- [Exercise goal] Each line in the entries below that holds the string "static" must be copied.

_____

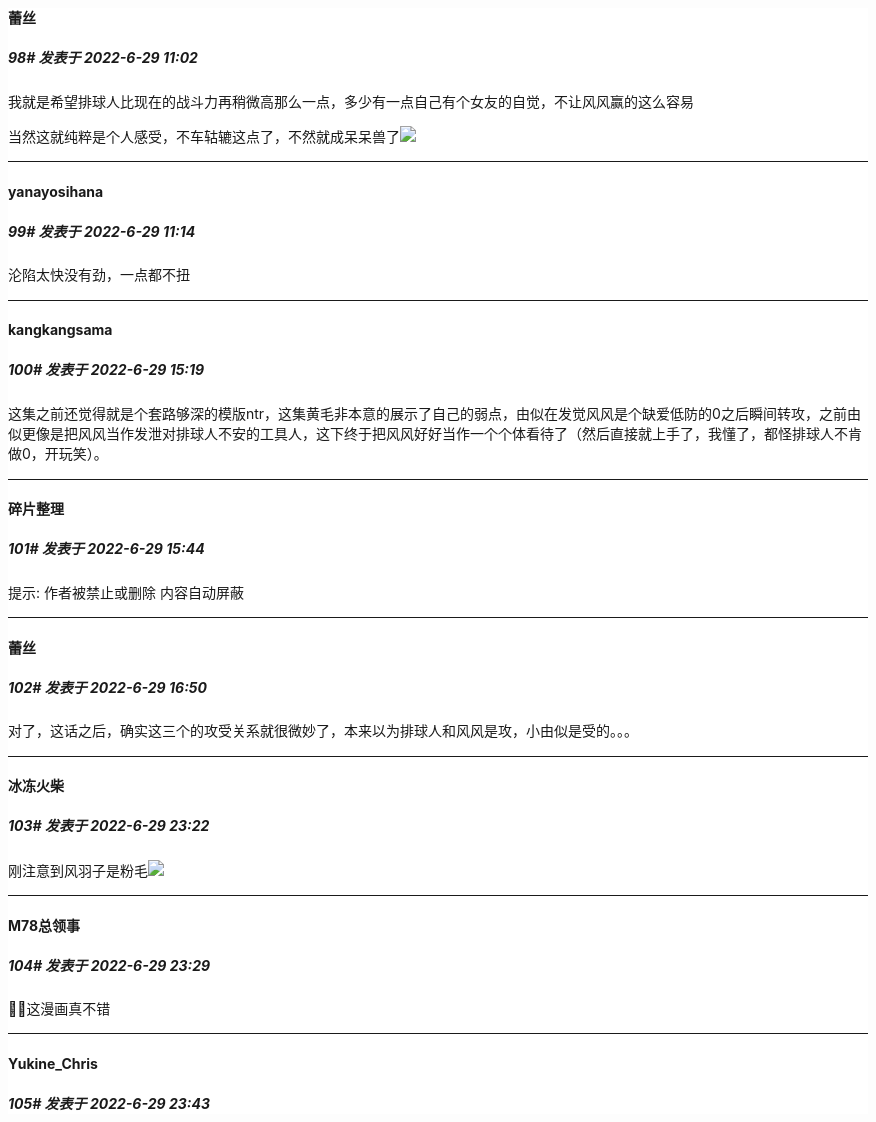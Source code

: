 ####  蕾丝  
##### 98#       发表于 2022-6-29 11:02

我就是希望排球人比现在的战斗力再稍微高那么一点，多少有一点自己有个女友的自觉，不让风风赢的这么容易

当然这就纯粹是个人感受，不车轱辘这点了，不然就成呆呆兽了<img src="https://static.saraba1st.com/image/smiley/face2017/050.png" referrerpolicy="no-referrer">

*****

####  yanayosihana  
##### 99#       发表于 2022-6-29 11:14

沦陷太快没有劲，一点都不扭

*****

####  kangkangsama  
##### 100#       发表于 2022-6-29 15:19

这集之前还觉得就是个套路够深的模版ntr，这集黄毛非本意的展示了自己的弱点，由似在发觉风风是个缺爱低防的0之后瞬间转攻，之前由似更像是把风风当作发泄对排球人不安的工具人，这下终于把风风好好当作一个个体看待了（然后直接就上手了，我懂了，都怪排球人不肯做0，开玩笑）。

*****

####  碎片整理  
##### 101#       发表于 2022-6-29 15:44

提示: 作者被禁止或删除 内容自动屏蔽

*****

####  蕾丝  
##### 102#       发表于 2022-6-29 16:50

对了，这话之后，确实这三个的攻受关系就很微妙了，本来以为排球人和风风是攻，小由似是受的。。。

*****

####  冰冻火柴  
##### 103#       发表于 2022-6-29 23:22

刚注意到风羽子是粉毛<img src="https://static.saraba1st.com/image/smiley/face2017/067.png" referrerpolicy="no-referrer">

*****

####  M78总领事  
##### 104#       发表于 2022-6-29 23:29

🥰🥰这漫画真不错

*****

####  Yukine_Chris  
##### 105#       发表于 2022-6-29 23:43
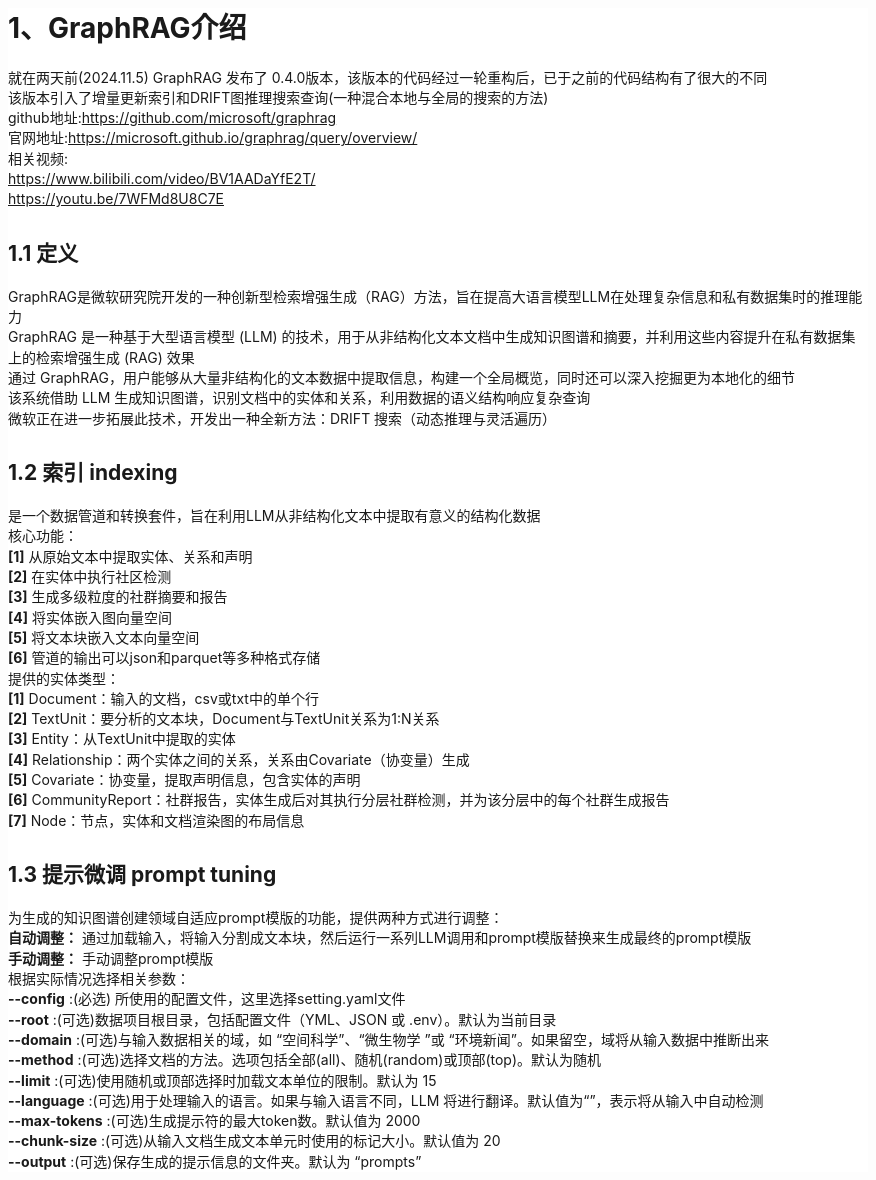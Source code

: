 # 1、GraphRAG介绍
就在两天前(2024.11.5) GraphRAG 发布了 0.4.0版本，该版本的代码经过一轮重构后，已于之前的代码结构有了很大的不同             
该版本引入了增量更新索引和DRIFT图推理搜索查询(一种混合本地与全局的搜索的方法)               
github地址:https://github.com/microsoft/graphrag            
官网地址:https://microsoft.github.io/graphrag/query/overview/                                      
相关视频:                 
https://www.bilibili.com/video/BV1AADaYfE2T/                   
https://youtu.be/7WFMd8U8C7E                    

## 1.1 定义
GraphRAG是微软研究院开发的一种创新型检索增强生成（RAG）方法，旨在提高大语言模型LLM在处理复杂信息和私有数据集时的推理能力                             
GraphRAG 是一种基于大型语言模型 (LLM) 的技术，用于从非结构化文本文档中生成知识图谱和摘要，并利用这些内容提升在私有数据集上的检索增强生成 (RAG) 效果                      
通过 GraphRAG，用户能够从大量非结构化的文本数据中提取信息，构建一个全局概览，同时还可以深入挖掘更为本地化的细节              
该系统借助 LLM 生成知识图谱，识别文档中的实体和关系，利用数据的语义结构响应复杂查询                  
微软正在进一步拓展此技术，开发出一种全新方法：DRIFT 搜索（动态推理与灵活遍历）                                             

## 1.2 索引 indexing 
是一个数据管道和转换套件，旨在利用LLM从非结构化文本中提取有意义的结构化数据    
核心功能：    
**[1]** 从原始文本中提取实体、关系和声明    
**[2]** 在实体中执行社区检测    
**[3]** 生成多级粒度的社群摘要和报告     
**[4]** 将实体嵌入图向量空间     
**[5]** 将文本块嵌入文本向量空间     
**[6]** 管道的输出可以json和parquet等多种格式存储      
提供的实体类型：   
**[1]** Document：输入的文档，csv或txt中的单个行     
**[2]** TextUnit：要分析的文本块，Document与TextUnit关系为1:N关系         
**[3]** Entity：从TextUnit中提取的实体         
**[4]** Relationship：两个实体之间的关系，关系由Covariate（协变量）生成        
**[5]** Covariate：协变量，提取声明信息，包含实体的声明       
**[6]** CommunityReport：社群报告，实体生成后对其执行分层社群检测，并为该分层中的每个社群生成报告        
**[7]** Node：节点，实体和文档渲染图的布局信息           

## 1.3 提示微调 prompt tuning
为生成的知识图谱创建领域自适应prompt模版的功能，提供两种方式进行调整：      
**自动调整：** 通过加载输入，将输入分割成文本块，然后运行一系列LLM调用和prompt模版替换来生成最终的prompt模版     
**手动调整：** 手动调整prompt模版             
根据实际情况选择相关参数：           
**--config** :(必选) 所使用的配置文件，这里选择setting.yaml文件     
**--root** :(可选)数据项目根目录，包括配置文件（YML、JSON 或 .env）。默认为当前目录       
**--domain** :(可选)与输入数据相关的域，如 “空间科学”、“微生物学 ”或 “环境新闻”。如果留空，域将从输入数据中推断出来     
**--method** :(可选)选择文档的方法。选项包括全部(all)、随机(random)或顶部(top)。默认为随机       
**--limit** :(可选)使用随机或顶部选择时加载文本单位的限制。默认为 15     
**--language** :(可选)用于处理输入的语言。如果与输入语言不同，LLM 将进行翻译。默认值为“”，表示将从输入中自动检测     
**--max-tokens** :(可选)生成提示符的最大token数。默认值为 2000     
**--chunk-size** :(可选)从输入文档生成文本单元时使用的标记大小。默认值为 20           
**--output** :(可选)保存生成的提示信息的文件夹。默认为 “prompts”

_____

- [Exercise response]
当然这就纯粹是个人感受，不车轱辘这点了，不然就成呆呆兽了<img src="https://static.saraba1st.com/image/smiley/face2017/050.png" referrerpolicy="no-referrer">
刚注意到风羽子是粉毛<img src="https://static.saraba1st.com/image/smiley/face2017/067.png" referrerpolicy="no-referrer">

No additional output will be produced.